■ Records shown:
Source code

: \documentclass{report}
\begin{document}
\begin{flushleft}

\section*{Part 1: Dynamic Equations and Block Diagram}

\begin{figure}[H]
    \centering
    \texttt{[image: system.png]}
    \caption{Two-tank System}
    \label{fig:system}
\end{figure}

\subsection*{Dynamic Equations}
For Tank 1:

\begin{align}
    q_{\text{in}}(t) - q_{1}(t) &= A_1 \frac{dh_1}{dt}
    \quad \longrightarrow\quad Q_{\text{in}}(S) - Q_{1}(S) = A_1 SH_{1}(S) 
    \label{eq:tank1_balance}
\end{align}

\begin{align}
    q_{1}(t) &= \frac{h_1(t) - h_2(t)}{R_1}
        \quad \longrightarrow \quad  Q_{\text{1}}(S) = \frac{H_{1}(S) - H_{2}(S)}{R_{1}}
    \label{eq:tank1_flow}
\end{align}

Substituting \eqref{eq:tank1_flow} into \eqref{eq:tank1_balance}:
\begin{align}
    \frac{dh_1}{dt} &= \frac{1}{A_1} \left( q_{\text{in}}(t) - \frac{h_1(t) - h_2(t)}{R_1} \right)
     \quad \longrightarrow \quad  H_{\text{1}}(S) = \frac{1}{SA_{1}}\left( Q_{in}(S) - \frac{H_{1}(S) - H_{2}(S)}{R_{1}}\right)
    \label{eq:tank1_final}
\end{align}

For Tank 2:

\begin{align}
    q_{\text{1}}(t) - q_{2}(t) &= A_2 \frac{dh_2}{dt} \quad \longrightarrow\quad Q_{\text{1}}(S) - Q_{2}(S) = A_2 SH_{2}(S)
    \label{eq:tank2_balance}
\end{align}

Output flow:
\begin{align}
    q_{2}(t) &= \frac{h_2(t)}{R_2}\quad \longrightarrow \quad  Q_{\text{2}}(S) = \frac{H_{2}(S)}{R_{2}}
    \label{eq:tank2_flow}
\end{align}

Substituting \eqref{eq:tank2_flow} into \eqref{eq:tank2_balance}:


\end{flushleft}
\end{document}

---

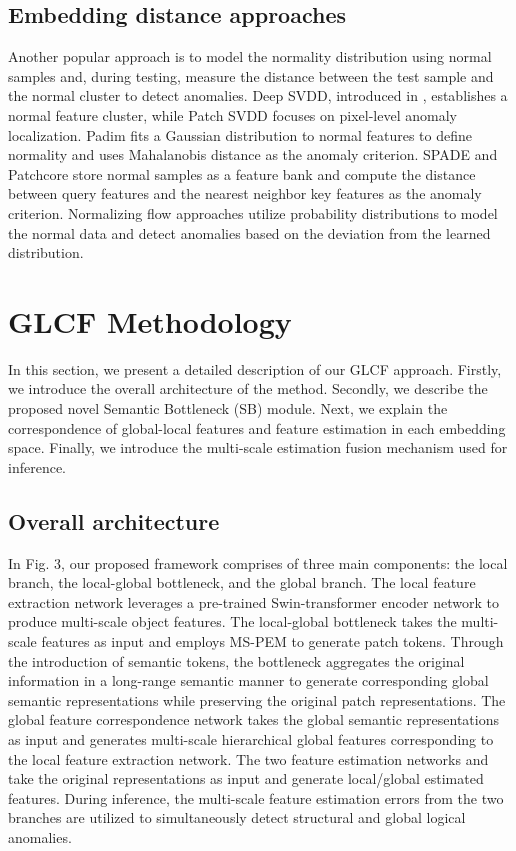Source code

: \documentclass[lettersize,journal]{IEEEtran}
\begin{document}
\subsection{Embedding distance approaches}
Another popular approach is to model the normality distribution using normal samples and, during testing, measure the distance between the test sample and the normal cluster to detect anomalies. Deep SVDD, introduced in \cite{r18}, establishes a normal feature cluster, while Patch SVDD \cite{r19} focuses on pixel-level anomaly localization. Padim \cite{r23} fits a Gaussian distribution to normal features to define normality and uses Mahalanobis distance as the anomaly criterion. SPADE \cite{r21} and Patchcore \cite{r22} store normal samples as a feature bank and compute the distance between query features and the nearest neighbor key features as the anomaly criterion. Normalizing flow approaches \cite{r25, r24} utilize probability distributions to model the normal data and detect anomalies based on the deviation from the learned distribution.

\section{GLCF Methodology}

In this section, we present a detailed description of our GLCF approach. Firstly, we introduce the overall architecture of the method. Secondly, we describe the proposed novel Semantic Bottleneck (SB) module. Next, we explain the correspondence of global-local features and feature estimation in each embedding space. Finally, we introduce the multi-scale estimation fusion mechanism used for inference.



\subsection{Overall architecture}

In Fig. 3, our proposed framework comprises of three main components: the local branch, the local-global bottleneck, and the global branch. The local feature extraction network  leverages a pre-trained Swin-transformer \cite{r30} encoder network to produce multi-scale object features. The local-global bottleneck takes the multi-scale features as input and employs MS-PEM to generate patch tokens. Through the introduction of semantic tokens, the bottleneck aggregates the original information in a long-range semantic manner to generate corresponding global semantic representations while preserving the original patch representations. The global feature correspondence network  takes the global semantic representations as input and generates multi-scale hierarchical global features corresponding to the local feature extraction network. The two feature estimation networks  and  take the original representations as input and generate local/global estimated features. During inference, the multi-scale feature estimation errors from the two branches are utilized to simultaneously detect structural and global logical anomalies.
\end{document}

■ What to do: Working from the entries above, filter out every line that lacks "into" and copy what remains.

■ Solution:
Substituting \eqref{eq:tank1_flow} into \eqref{eq:tank1_balance}:
Substituting \eqref{eq:tank2_flow} into \eqref{eq:tank2_balance}:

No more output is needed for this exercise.